**Required action**
Below are records that must be duplicated exactly.

---

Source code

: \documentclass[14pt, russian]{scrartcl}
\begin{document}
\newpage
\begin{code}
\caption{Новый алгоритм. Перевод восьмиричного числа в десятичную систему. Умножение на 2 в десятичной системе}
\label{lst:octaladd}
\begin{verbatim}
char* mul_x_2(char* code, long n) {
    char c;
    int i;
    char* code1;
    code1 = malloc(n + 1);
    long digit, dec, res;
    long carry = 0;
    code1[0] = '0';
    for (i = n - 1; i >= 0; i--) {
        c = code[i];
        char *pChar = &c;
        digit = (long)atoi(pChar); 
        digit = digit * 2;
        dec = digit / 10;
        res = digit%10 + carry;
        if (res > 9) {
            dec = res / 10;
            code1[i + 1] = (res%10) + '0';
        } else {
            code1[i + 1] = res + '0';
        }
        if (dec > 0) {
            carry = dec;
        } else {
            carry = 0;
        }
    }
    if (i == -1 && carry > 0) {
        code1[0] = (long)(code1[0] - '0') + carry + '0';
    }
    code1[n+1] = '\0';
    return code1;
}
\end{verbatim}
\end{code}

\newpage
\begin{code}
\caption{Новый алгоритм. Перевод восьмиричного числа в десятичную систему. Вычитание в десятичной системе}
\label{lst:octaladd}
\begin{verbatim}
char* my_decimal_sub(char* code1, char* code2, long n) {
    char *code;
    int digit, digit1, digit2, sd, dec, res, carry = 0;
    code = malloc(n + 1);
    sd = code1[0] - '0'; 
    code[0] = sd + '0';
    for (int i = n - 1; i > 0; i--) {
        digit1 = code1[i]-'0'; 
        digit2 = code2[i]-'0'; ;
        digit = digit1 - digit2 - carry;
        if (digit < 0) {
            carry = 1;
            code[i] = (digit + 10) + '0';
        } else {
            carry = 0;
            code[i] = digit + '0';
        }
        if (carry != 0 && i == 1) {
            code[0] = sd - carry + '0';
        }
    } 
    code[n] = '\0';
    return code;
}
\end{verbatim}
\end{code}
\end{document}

---

**Solution for this exercise**
Source code

: \documentclass[14pt, russian]{scrartcl}
\begin{document}
\newpage
\begin{code}
\caption{Новый алгоритм. Перевод восьмиричного числа в десятичную систему. Умножение на 2 в десятичной системе}
\label{lst:octaladd}
\begin{verbatim}
char* mul_x_2(char* code, long n) {
    char c;
    int i;
    char* code1;
    code1 = malloc(n + 1);
    long digit, dec, res;
    long carry = 0;
    code1[0] = '0';
    for (i = n - 1; i >= 0; i--) {
        c = code[i];
        char *pChar = &c;
        digit = (long)atoi(pChar); 
        digit = digit * 2;
        dec = digit / 10;
        res = digit%10 + carry;
        if (res > 9) {
            dec = res / 10;
            code1[i + 1] = (res%10) + '0';
        } else {
            code1[i + 1] = res + '0';
        }
        if (dec > 0) {
            carry = dec;
        } else {
            carry = 0;
        }
    }
    if (i == -1 && carry > 0) {
        code1[0] = (long)(code1[0] - '0') + carry + '0';
    }
    code1[n+1] = '\0';
    return code1;
}
\end{verbatim}
\end{code}

\newpage
\begin{code}
\caption{Новый алгоритм. Перевод восьмиричного числа в десятичную систему. Вычитание в десятичной системе}
\label{lst:octaladd}
\begin{verbatim}
char* my_decimal_sub(char* code1, char* code2, long n) {
    char *code;
    int digit, digit1, digit2, sd, dec, res, carry = 0;
    code = malloc(n + 1);
    sd = code1[0] - '0'; 
    code[0] = sd + '0';
    for (int i = n - 1; i > 0; i--) {
        digit1 = code1[i]-'0'; 
        digit2 = code2[i]-'0'; ;
        digit = digit1 - digit2 - carry;
        if (digit < 0) {
            carry = 1;
            code[i] = (digit + 10) + '0';
        } else {
            carry = 0;
            code[i] = digit + '0';
        }
        if (carry != 0 && i == 1) {
            code[0] = sd - carry + '0';
        }
    } 
    code[n] = '\0';
    return code;
}
\end{verbatim}
\end{code}
\end{document}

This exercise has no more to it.